Menurut McClelland karakteristik orang yang berprestasi tinggi (high achievers) memiliki tiga ciri umum yaitu :
(1) sebuah preferensi untuk mengerjakan tugas-tugas dengan derajat kesulitan moderat;
(2) menyukai situasi-situasi di mana kinerja mereka timbul karena upaya-upaya mereka sendiri, dan bukan karena faktor-faktor lain, seperti kemujuran misalnya; dan
(3) menginginkan umpan balik tentang keberhasilan dan kegagalan mereka, dibandingkan dengan mereka yang berprestasi rendah.
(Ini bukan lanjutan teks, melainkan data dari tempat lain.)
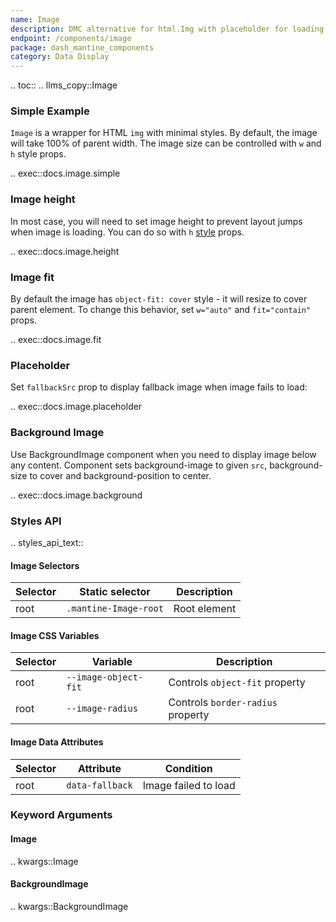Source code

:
 ```yaml
---
name: Image
description: DMC alternative for html.Img with placeholder for loading and error states.
endpoint: /components/image
package: dash_mantine_components
category: Data Display
---
```


.. toc::
.. llms_copy::Image

### Simple Example
`Image` is a wrapper for HTML `img` with minimal styles. By default, the image will take 100% of parent width. The 
image size can be controlled with `w` and `h` style props.

.. exec::docs.image.simple

### Image height

In most case, you will need to set image height to prevent layout jumps when image is loading. You can do so with `h` [style](/style-props) props.

.. exec::docs.image.height

### Image fit
By default the image has `object-fit: cover` style - it will resize to cover parent element. To change this behavior,
set `w="auto"` and `fit="contain"` props.


.. exec::docs.image.fit

### Placeholder

Set `fallbackSrc` prop to display fallback image when image fails to load:

.. exec::docs.image.placeholder

### Background Image

Use BackgroundImage component when you need to display image below any content. Component sets background-image to 
given `src`, background-size to cover and background-position to center.

.. exec::docs.image.background

### Styles API

.. styles_api_text::


#### Image Selectors

| Selector | Static selector       | Description  |
| -------- | --------------------- | ------------ |
| root     | `.mantine-Image-root` | Root element |



#### Image CSS Variables

| Selector | Variable             | Description                       |
| -------- | -------------------- | --------------------------------- |
| root     | `--image-object-fit` | Controls `object-fit` property    |
| root     | `--image-radius`     | Controls `border-radius` property |



#### Image Data Attributes

| Selector | Attribute       | Condition            |
| -------- | --------------- | -------------------- |
| root     | `data-fallback` | Image failed to load |


### Keyword Arguments

#### Image

.. kwargs::Image

#### BackgroundImage

.. kwargs::BackgroundImage
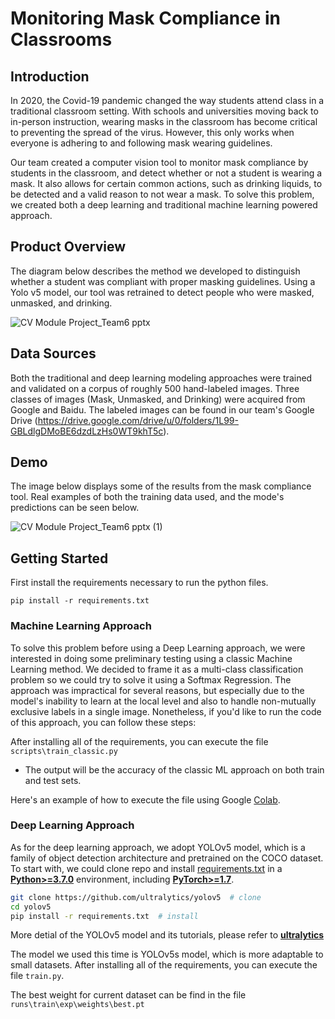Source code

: # Monitoring Mask Compliance in Classrooms

## Introduction

In 2020, the Covid-19 pandemic changed the way students attend class in a traditional classroom setting. With schools and universities moving back to in-person instruction, wearing masks in the classroom has become critical to preventing the spread of the virus. However, this only works when everyone is adhering to and following mask wearing guidelines. 

Our team created a computer vision tool to monitor mask compliance by students in the classroom, and detect whether or not a student is wearing a mask. It also allows for certain common actions, such as drinking liquids, to be detected and a valid reason to not wear a mask. To solve this problem, we created both a deep learning and traditional machine learning powered approach.

## Product Overview

The diagram below describes the method we developed to distinguish whether a student was compliant with proper masking guidelines. Using a Yolo v5 model, our tool was retrained to detect people who were masked, unmasked, and drinking.

![CV Module Project_Team6 pptx](https://user-images.githubusercontent.com/31523376/153795005-e6da8b04-6889-44e3-91b7-f217af3dcac7.jpg)

## Data Sources

Both the traditional and deep learning modeling approaches were trained and validated on a corpus of roughly 500 hand-labeled images. Three classes of images (Mask, Unmasked, and Drinking) were acquired from Google and Baidu. The labeled images can be found in our team's Google Drive (https://drive.google.com/drive/u/0/folders/1L99-GBLdlgDMoBE6dzdLzHs0WT9khT5c).

## Demo

The image below displays some of the results from the mask compliance tool. Real examples of both the training data used, and the mode's predictions can be seen below.

![CV Module Project_Team6 pptx (1)](https://user-images.githubusercontent.com/31523376/153797963-a6a0759a-6291-4ad8-b822-0fd866e25df6.jpg)

## Getting Started

First install the requirements necessary to run the python files.

```
pip install -r requirements.txt
```

### Machine Learning Approach

To solve this problem before using a Deep Learning approach, we were interested in doing some preliminary testing using a classic Machine Learning method. We decided to frame it as a multi-class classification problem so we could try to solve it using a Softmax Regression. The approach was impractical for several reasons, but especially due to the model's inability to learn at the local level and also to handle non-mutually exclusive labels in a single image. Nonetheless, if you'd like to run the code of this approach, you can follow these steps:

After installing all of the requirements, you can execute the file `scripts\train_classic.py`

   * The output will be the accuracy of the classic ML approach on both train and test sets.

Here's an example of how to execute the file using Google [Colab](https://colab.research.google.com/drive/1GvT4BWaAg4-l8CiugQanq653XLqcyCby?usp=sharing).

### Deep Learning Approach

As for the deep learning approach, we adopt YOLOv5 model, which is a family of object detection architecture and pretrained on the COCO dataset. To start with, we could clone repo and install [requirements.txt](https://github.com/ultralytics/yolov5/blob/master/requirements.txt) in a
[**Python>=3.7.0**](https://www.python.org/) environment, including
[**PyTorch>=1.7**](https://pytorch.org/get-started/locally/).

```bash
git clone https://github.com/ultralytics/yolov5  # clone
cd yolov5
pip install -r requirements.txt  # install
```
More detial of the YOLOv5 model and its tutorials, please refer to [**ultralytics**](https://github.com/ultralytics/yolov5)

The model we used this time is YOLOv5s model, which is more adaptable to small datasets. After installing all of the requirements, you can execute the file `train.py`.

The best weight for current dataset can be find in the file `runs\train\exp\weights\best.pt`

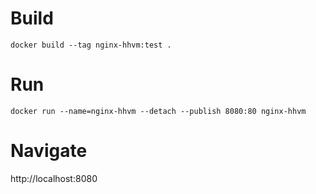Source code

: Build
=====

```docker build --tag nginx-hhvm:test .```

Run
===

```docker run --name=nginx-hhvm --detach --publish 8080:80 nginx-hhvm```

Navigate
========

http://localhost:8080

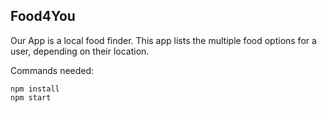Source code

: 

## Food4You
Our App is a local food finder.  This app lists the multiple food options for a user, depending on their location.

Commands needed:
```
npm install
npm start

```


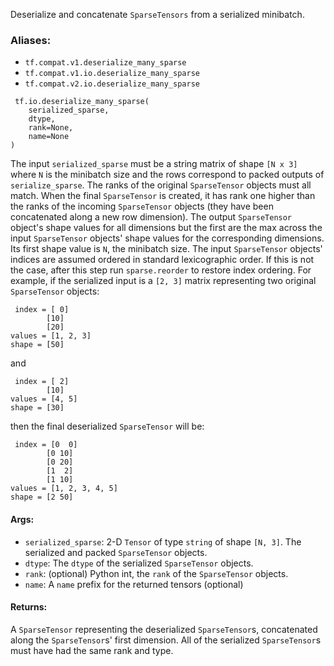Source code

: Deserialize and concatenate `SparseTensors` from a serialized minibatch.
### Aliases:
- `tf.compat.v1.deserialize_many_sparse`
- `tf.compat.v1.io.deserialize_many_sparse`
- `tf.compat.v2.io.deserialize_many_sparse`

```
 tf.io.deserialize_many_sparse(
    serialized_sparse,
    dtype,
    rank=None,
    name=None
)
```
The input `serialized_sparse` must be a string matrix of shape `[N x 3]` where `N` is the minibatch size and the rows correspond to packed outputs of `serialize_sparse`. The ranks of the original `SparseTensor` objects must all match. When the final `SparseTensor` is created, it has rank one higher than the ranks of the incoming `SparseTensor` objects (they have been concatenated along a new row dimension).
The output `SparseTensor` object's shape values for all dimensions but the first are the max across the input `SparseTensor` objects' shape values for the corresponding dimensions. Its first shape value is `N`, the minibatch size.
The input `SparseTensor` objects' indices are assumed ordered in standard lexicographic order. If this is not the case, after this step run `sparse.reorder` to restore index ordering.
For example, if the serialized input is a `[2, 3]` matrix representing two original `SparseTensor` objects:

```
 index = [ 0]
        [10]
        [20]
values = [1, 2, 3]
shape = [50]
```
and

```
 index = [ 2]
        [10]
values = [4, 5]
shape = [30]
```
then the final deserialized `SparseTensor` will be:

```
 index = [0  0]
        [0 10]
        [0 20]
        [1  2]
        [1 10]
values = [1, 2, 3, 4, 5]
shape = [2 50]
```
#### Args:
- `serialized_sparse`: 2-D `Tensor` of type `string` of shape `[N, 3]`. The serialized and packed `SparseTensor` objects.
- `dtype`: The `dtype` of the serialized `SparseTensor` objects.
- `rank`: (optional) Python int, the `rank` of the `SparseTensor` objects.
- `name`: A `name` prefix for the returned tensors (optional)
#### Returns:
A `SparseTensor` representing the deserialized `SparseTensor`s, concatenated along the `SparseTensor`s' first dimension.
All of the serialized `SparseTensor`s must have had the same rank and type.
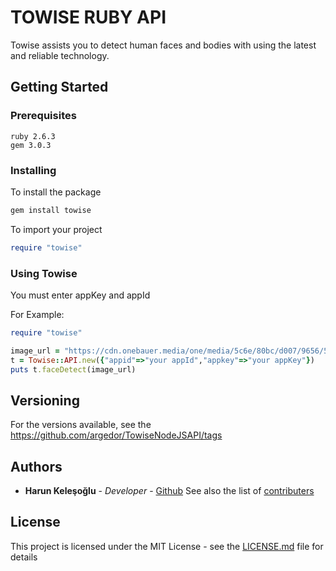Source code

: 
# TOWISE RUBY API
Towise assists you to detect human faces and bodies with using the latest and reliable technology.

## Getting Started
### Prerequisites 
```
ruby 2.6.3
gem 3.0.3

```
### Installing
To install the package

```sh
gem install towise 
```
To import your project
```ruby
require "towise"
```
### Using Towise
You must enter appKey and appId

For Example:
```ruby
require "towise"

image_url = "https://cdn.onebauer.media/one/media/5c6e/80bc/d007/9656/5f0a/6c12/dua-lipa-brits.jpg"
t = Towise::API.new({"appid"=>"your appId","appkey"=>"your appKey"})
puts t.faceDetect(image_url)
```

## Versioning
For the versions available, see the https://github.com/argedor/TowiseNodeJSAPI/tags

## Authors
* **Harun Keleşoğlu** - *Developer* - [Github](https://github.com/harunkelesoglu)
See also the list of [contributers](https://github.com/argedor/TowiseNodeJSAPI/graphs/contributors)

## License

This project is licensed under the MIT License - see the [LICENSE.md](LICENSE.md) file for details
Jadi kesimpulannya, keuntungan dan kelemahan untuk individu yang menggunakan Teori Prestasi dari McClelland ini adalah :
· Menyelesaikan tugas dengan sebaik mungkin
· Bekerja tidak atas dasar untung-untungan
· Berfikir dan berorientasi ke masa depan denga berusaha mengantisipasi hasil kerjanya secara logis
· Lebih mementingkan prestasi ketimbang upah yang akan diterimanya
· Realistis menilai dirinya
· Tidak boros, konsumtif, melainkan produktif
· Menghargai hadiah yang diterimanya
· Bersemangat, bekerja keras dan penuh vitalitas
· Tidak gampang menyerah dan merasa bersalah kalau tidak berbuat sebaik mungkin
· Tidak cepat lupa diri kalau mendapat pujian atas prestasinya
· Dengan senang hati menerima kritik atas hasil kerjanya dan bersedia menjalankan petunjuk-petunjuk orang lain selama itu sesuai dengan gagasannya
· Lebih senang bekerja pada tugas-tugas yang sukar, cukup menantang untuk berkreasi, bukan yang monoton
· Gembira secara wajar manakala memenangkan persaingan kerja dengan rekan-rekannya
· Selau menjadikan pekerjaannya yang lalu sebagai umpan balik bagi penentuan tindakan lanjutan
· Segan bekerja dalam suasana bersaing (dalam arti positif) dan berusaha meninggalkan rekan-rekannya jauh dibelakang
· Merasa kesal kalau hasil kerjanya jelek apalagi kalau diperlukan orang lain
· Berprinsip bahwa upah yang diterima hendaknya sepadan dengan kualitas dan prestasi kerjanya
Penjelasan mengenai konsep motivasi manusia menurut Abraham Maslow mengacu pada lima kebutuhan pokok yang disusun secara hirarkis. Tata lima tingkatan motivasi secara secara hierarkis ini adalah sbb (jika Anda ingin mendapatkan slide presentasi tentang motivasi dan management skills,Teori Maslow tentang motivasi secara mutlak menunjukkan perwujudan diri sebagai pemenuhan (pemuasan) kebutuhan yang bercirikan pertumbuhan dan pengembangan individu. Perilaku yang ditimbulkannya dapat dimotivasikan oleh manajer dan diarahkan sebagai subjek-subjek yang berperan. Dorongan yang dirangsang ataupun tidak, harus tumbuh sebagai subjek yang memenuhi kebutuhannya masing-masing yang harus dicapainya dan sekaligus selaku subjek yang mencapai hasil untuk sasaran-sasaran organisasi.
Teori X dan Y , teori yang dikemukakan oleh Douglas McGregor yang menyatakan bahwa dua pandangan yang jelas berbeda mengenai manusia, pada dasarnya satu negative (teori X) yang mengandaikan bahwa kebutuhan order rendah mendominasi individu, dan yang lain positif (teori Y) bahwa kebutuhan order tinggi mendominasi individu.